An analysis of the decided cases leads to the conclusions that an action for reinstatement is only possible where there is a unilateral repudiation of the contract of service by the Master (the Employer) which has not been accepted by the (employee) Servant. See Denmark Productions Ltd. v. Bascobol Productions Ltd. (1961) 3 All E.R. 583. In that situation the contract is still in existence having not been discharged by the acceptance of the repudiation. It is therefore not the same as where the contract has been discharged and the dismissed employee is entitled only to damages.

It is clear from the facts which are not disputed in this appeal, that respondents unilaterally repudiated the contract with the appellants in the letter of termination dated 31st December, 1980. They were in my opinion trying to evade or avoid compliance with the conditions in para. 15 and the procedure in s.17(1). Hill v. CA. Parsons & Co. Ltd. (supra) will definitely apply to such a case as this one. Similarly each of the appellants refused to accept the repudiation, and in letter written the same day clearly so stated. – Exh. P. 16, P.19. In their claim they actually asked for a declaration that the contract was still in existence and that they were still occupying their respective positions in the 1st respondent University.
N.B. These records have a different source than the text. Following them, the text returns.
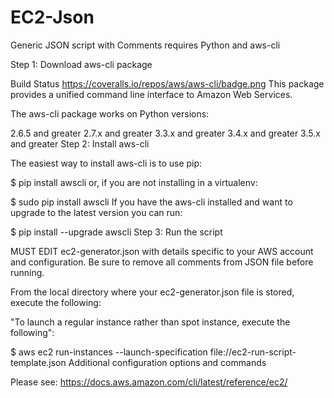 # EC2-Json
Generic JSON script with Comments
requires Python and aws-cli

Step 1: Download aws-cli package

Build Status https://coveralls.io/repos/aws/aws-cli/badge.png
This package provides a unified command line interface to Amazon Web Services.

The aws-cli package works on Python versions:

2.6.5 and greater
2.7.x and greater
3.3.x and greater
3.4.x and greater
3.5.x and greater
Step 2: Install aws-cli

The easiest way to install aws-cli is to use pip:

$ pip install awscli
or, if you are not installing in a virtualenv:

$ sudo pip install awscli
If you have the aws-cli installed and want to upgrade to the latest version you can run:

$ pip install --upgrade awscli
Step 3: Run the script

MUST EDIT ec2-generator.json with details specific to your AWS account and configuration. Be sure to remove all comments from JSON file before running.

From the local directory where your ec2-generator.json file is stored, execute the following:

"To launch a regular instance rather than spot instance, execute the following":

$ aws ec2 run-instances --launch-specification file://ec2-run-script-template.json
Additional configuration options and commands

Please see: https://docs.aws.amazon.com/cli/latest/reference/ec2/

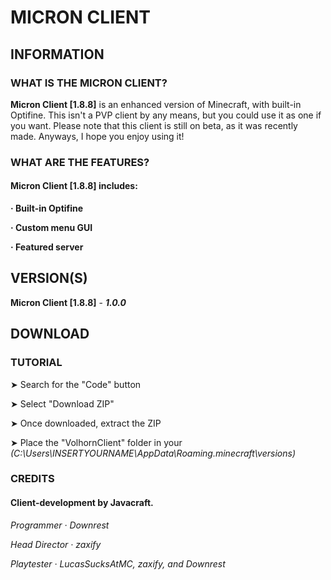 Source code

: # MICRON CLIENT

## INFORMATION

### WHAT IS THE MICRON CLIENT?

**Micron Client [1.8.8]** is an enhanced version of Minecraft, with built-in Optifine. This isn't a PVP client by any means, but you could use it as one if you want.
Please note that this client is still on beta, as it was recently made. Anyways, I hope you enjoy using it!

### WHAT ARE THE FEATURES?

#### **Micron Client [1.8.8]** includes:

 **· Built-in Optifine**
 
 **· Custom menu GUI**
 
 **· Featured server**
 
## VERSION(S)

**Micron Client [1.8.8]** - ***1.0.0***

## DOWNLOAD

### TUTORIAL

➤ Search for the "Code" button

➤ Select "Download ZIP"

➤ Once downloaded, extract the ZIP

➤ Place the "VolhornClient" folder in your *(C:\Users\INSERTYOURNAME\AppData\Roaming\.minecraft\versions)*

### CREDITS

#### **Client-development by Javacraft.**

 *Programmer · Downrest*
 
 *Head Director · zaxify*
 
 *Playtester · LucasSucksAtMC, zaxify, and Downrest*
I have no doubts in my mind that this is a situation where it is appropriate for the application of the rule of specific performance. The law has arrived at the stage where the principle should be adopted that the right to a job is analogous to right to property. Accordingly, where a man is entitled to a particular job, I cannot conceive of any juridical or logical reason against the view that where the termination of appointment is invalid and consequently alters nothing as reinstatement of the employee barring legal obstacles intervening between the period of purported dismissal and the date of judgment is the only just remedy. Normally damages are rarely adequate remedies for wrongful dismissal, and where the act relied upon for the dismissal is a contravention of an enabling statutory provision, I have no hesitation in restoring the judgment of the learned trial judge.

I agree with Chief Williams that appellants can only be reinstated to the positions of Professor to which they were appointed and in respect of which there is a Memorandum of Appointment creating a contract between them and the 1st respondent. See Vidyodaya University v. Silva (supra). It does not concern or affect the positions of Dean of the Faculty of Law, or Deputy Vice-Chancellor which the 2nd and 3rd appellants were holding at the time of the dismissal.

Respondents shall pay to appellants costs assessed at N300.00 in this Court and N250 in the Court below.